A New Window into Planet Formation and Migration: Refractory-to-Volatile Elemental Ratios in Ultra-hot Jupiters

TL;DR

This paper proposes using refractory-to-volatile elemental ratios in ultra-hot Jupiters to infer their formation and migration histories, offering new insights into planetary origins through atmospheric composition analysis.

Contribution

It introduces a novel method to estimate planet formation scenarios by measuring refractory-to-volatile ratios in ultra-hot Jupiters' atmospheres, especially with upcoming JWST data.

Findings

Refractory-to-volatile ratio of 5.0$^{+6.0}_{-2.7}$ times solar for WASP-121b.

Estimated rock-to-ice ratio greater than 2/3 for the planet.

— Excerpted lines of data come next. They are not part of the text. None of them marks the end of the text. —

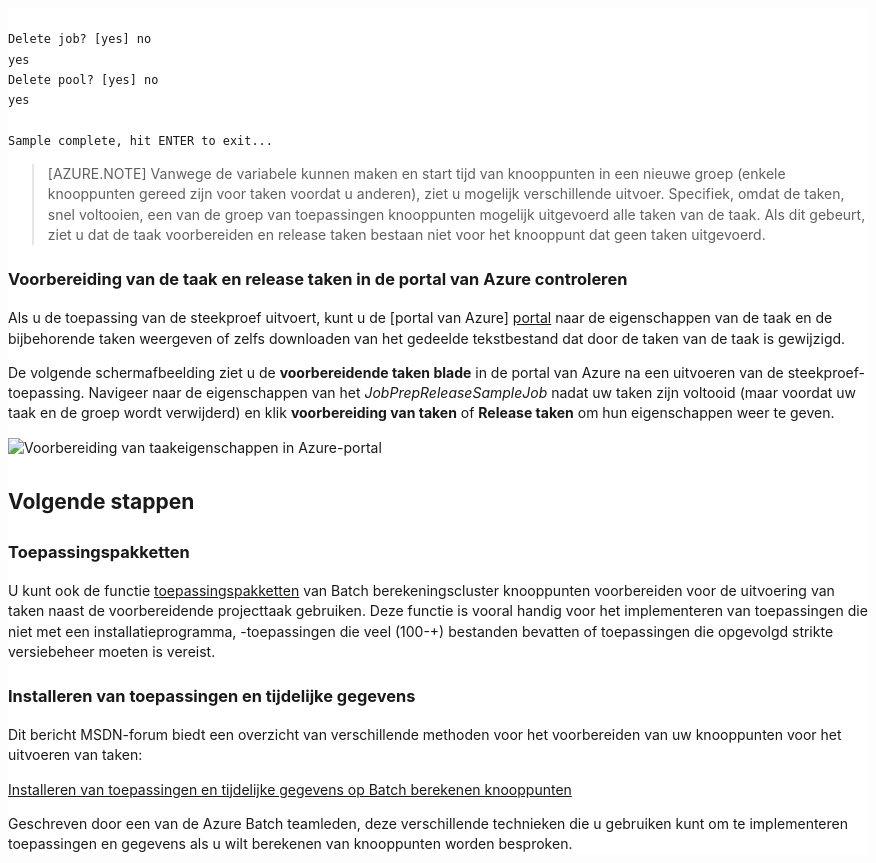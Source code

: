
 ```

Delete job? [yes] no
yes
Delete pool? [yes] no
yes

Sample complete, hit ENTER to exit...
```

>[AZURE.NOTE] Vanwege de variabele kunnen maken en start tijd van knooppunten in een nieuwe groep (enkele knooppunten gereed zijn voor taken voordat u anderen), ziet u mogelijk verschillende uitvoer. Specifiek, omdat de taken, snel voltooien, een van de groep van toepassingen knooppunten mogelijk uitgevoerd alle taken van de taak. Als dit gebeurt, ziet u dat de taak voorbereiden en release taken bestaan niet voor het knooppunt dat geen taken uitgevoerd.

### <a name="inspect-job-preparation-and-release-tasks-in-the-azure-portal"></a>Voorbereiding van de taak en release taken in de portal van Azure controleren

Als u de toepassing van de steekproef uitvoert, kunt u de [portal van Azure] [ portal] naar de eigenschappen van de taak en de bijbehorende taken weergeven of zelfs downloaden van het gedeelde tekstbestand dat door de taken van de taak is gewijzigd.

De volgende schermafbeelding ziet u de **voorbereidende taken blade** in de portal van Azure na een uitvoeren van de steekproef-toepassing. Navigeer naar de eigenschappen van het *JobPrepReleaseSampleJob* nadat uw taken zijn voltooid (maar voordat uw taak en de groep wordt verwijderd) en klik **voorbereiding van taken** of **Release taken** om hun eigenschappen weer te geven.

![Voorbereiding van taakeigenschappen in Azure-portal][1]

## <a name="next-steps"></a>Volgende stappen

### <a name="application-packages"></a>Toepassingspakketten

U kunt ook de functie [toepassingspakketten](batch-application-packages.md) van Batch berekeningscluster knooppunten voorbereiden voor de uitvoering van taken naast de voorbereidende projecttaak gebruiken. Deze functie is vooral handig voor het implementeren van toepassingen die niet met een installatieprogramma, -toepassingen die veel (100-+) bestanden bevatten of toepassingen die opgevolgd strikte versiebeheer moeten is vereist.

### <a name="installing-applications-and-staging-data"></a>Installeren van toepassingen en tijdelijke gegevens

Dit bericht MSDN-forum biedt een overzicht van verschillende methoden voor het voorbereiden van uw knooppunten voor het uitvoeren van taken:

[Installeren van toepassingen en tijdelijke gegevens op Batch berekenen knooppunten][forum_post]

Geschreven door een van de Azure Batch teamleden, deze verschillende technieken die u gebruiken kunt om te implementeren toepassingen en gegevens als u wilt berekenen van knooppunten worden besproken.


[api_net]: http://msdn.microsoft.com/library/azure/mt348682.aspx
[api_net_listjobs]: https://msdn.microsoft.com/library/azure/microsoft.azure.batch.joboperations.listjobs.aspx
[api_rest]: http://msdn.microsoft.com/library/azure/dn820158.aspx
[azure_storage]: https://azure.microsoft.com/services/storage/
[portal]: https://portal.azure.com
[job_prep_release_sample]: https://github.com/Azure/azure-batch-samples/tree/master/CSharp/ArticleProjects/JobPrepRelease
[forum_post]: https://social.msdn.microsoft.com/Forums/en-US/87b19671-1bdf-427a-972c-2af7e5ba82d9/installing-applications-and-staging-data-on-batch-compute-nodes?forum=azurebatch
[net_batch_client]: https://msdn.microsoft.com/library/azure/microsoft.azure.batch.batchclient.aspx
[net_job_prep]: https://msdn.microsoft.com/library/azure/microsoft.azure.batch.jobpreparationtask.aspx
[net_job_prep_cloudjob]: https://msdn.microsoft.com/library/azure/microsoft.azure.batch.cloudjob.jobpreparationtask.aspx
[net_job_prep_resourcefiles]: https://msdn.microsoft.com/library/azure/microsoft.azure.batch.jobpreparationtask.resourcefiles.aspx
[net_job_delete]: https://msdn.microsoft.com/library/azure/microsoft.azure.batch.joboperations.deletejobasync.aspx
[net_job_terminate]: https://msdn.microsoft.com/library/azure/microsoft.azure.batch.joboperations.terminatejobasync.aspx
[net_job_release]: https://msdn.microsoft.com/library/azure/microsoft.azure.batch.jobreleasetask.aspx
[net_job_release_cloudjob]: https://msdn.microsoft.com/library/azure/microsoft.azure.batch.cloudjob.jobreleasetask.aspx
[pool_starttask]: https://msdn.microsoft.com/library/azure/microsoft.azure.batch.cloudpool.starttask.aspx
[net_list_certs]: https://msdn.microsoft.com/library/azure/microsoft.azure.batch.certificateoperations.listcertificates.aspx
[net_list_compute_nodes]: https://msdn.microsoft.com/library/azure/microsoft.azure.batch.pooloperations.listcomputenodes.aspx
[net_list_job_schedules]: https://msdn.microsoft.com/library/azure/microsoft.azure.batch.jobscheduleoperations.listjobschedules.aspx
[net_list_jobprep_status]: https://msdn.microsoft.com/library/azure/microsoft.azure.batch.joboperations.listjobpreparationandreleasetaskstatus.aspx
[net_list_jobs]: https://msdn.microsoft.com/library/azure/microsoft.azure.batch.joboperations.listjobs.aspx
[net_list_nodefiles]: https://msdn.microsoft.com/library/azure/microsoft.azure.batch.joboperations.listnodefiles.aspx
[net_list_pools]: https://msdn.microsoft.com/library/azure/microsoft.azure.batch.pooloperations.listpools.aspx
[net_list_schedule_jobs]: https://msdn.microsoft.com/library/azure/microsoft.azure.batch.jobscheduleoperations.listjobs.aspx
[net_list_task_files]: https://msdn.microsoft.com/library/azure/microsoft.azure.batch.cloudtask.listnodefiles.aspx
[net_list_tasks]: https://msdn.microsoft.com/library/azure/microsoft.azure.batch.joboperations.listtasks.aspx
[1]: ./media/batch-job-prep-release/portal-jobprep-01.png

Method links atmospheric composition to planet formation and migration models.

Abstract

A primary goal of exoplanet characterization is to use a planet's current composition to understand how that planet formed. For example, the C/O ratio has long been recognized as carrying important information on the chemistry of volatile species. Refractory elements, like Fe, Mg, and Si, are usually not considered in this conversation because they condense into solids like Fe(s) or MgSiO$_3$ and would be removed from the observable, gaseous atmosphere in exoplanets cooler than about 2000~K. However, planets hotter than about 2000~K, called ultra-hot Jupiters (UHJs), are warm enough to largely avoid the condensation of refractory species. In this paper, we explore the insight that the measurement of refractory abundances can provide into a planet's origins. Through refractory-to-volatile elemental abundance ratios, we can estimate a planet's atmospheric rock-to-ice fraction and constrain planet formation and migration scenarios. We first relate a planet's present-day refractory-to-volatile ratio to its rock-to-ice ratio from formation using various compositional models for the rocky and icy components of the protoplanetary disk. We discuss potential confounding factors like the sequestration of heavy metals in the core and condensation. We then show such a measurement using atmospheric retrievals of the low-resolution UV-IR transmission spectrum of WASP-121b with PETRA, from which we estimate a refractory-to-volatile ratio of 5.0$^{+6.0}_{-2.7}\times$ solar and a rock-to-ice ratio greater than 2/3. This result is consistent with significant atmospheric enrichment by rocky planetismals. Lastly, we discuss the rich future potential for measuring refractory-to-volatile ratios in ultra-hot Jupiters with the arrival of JWST and by combining observations at low- and high-resolution.